To help your baby sleep safely, these new guidelines are based on the most recent research from the American Academy of Pediatrics (AAP):
- For the first six months, infants should sleep in the same bedroom as parents, but on a separate surface, such as a crib or bassinet with a tight-fitting sheet. For the crib safety guidelines, visit https://www.first5la.org/parenting/articles/first-...
- Avoid soft bedding, including crib bumpers, blankets, pillows and soft toys. The crib should be bare.
- Infants should never sleep on a couch, armchair or other soft surface, either alone or with another person.
- Place your infant on his or her back to sleep. (If they roll — back to tummy, tummy to back — you don’t have to turn your baby around.) Playing with your baby while on their tummy during the day boosts development.
- Don’t expose your baby to smoke, alcohol and illegal substances.
- The AAP recommends breastfeeding as added protection against SIDS. Never take prescription medicine, drugs or alcohol that might make you drowsy or impair your judgment when breastfeeding, and always place your baby in their own sleeping space before you fall asleep.

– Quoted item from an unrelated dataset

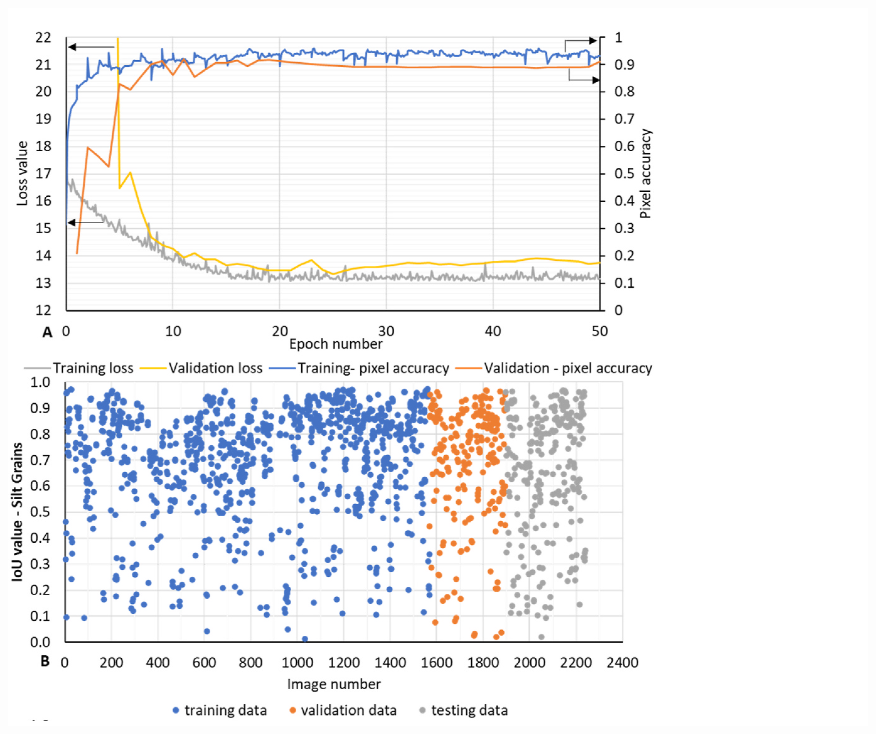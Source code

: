 ![1691657684404](image/MudrockNet_Semantic_segmentation_of_mudrock_SEM_images_through_deep_learing/1691657684404.png)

- Employ the use of pacifiers during naps and nighttime sleeping, as they have been linked with reducing risk for SIDS, according to the AAP.
- Avoid costly “smart monitors” marketed to reduce the risk of SIDS. These special monitors have no basis for improving safety or lowering SIDS risk. Regular video and/or audio monitors work well enough to keep an eye or ear on your baby, but use additional precautions (as listed here) to help prevent SIDS.
- Share sleep safety information with anyone who cares for your child.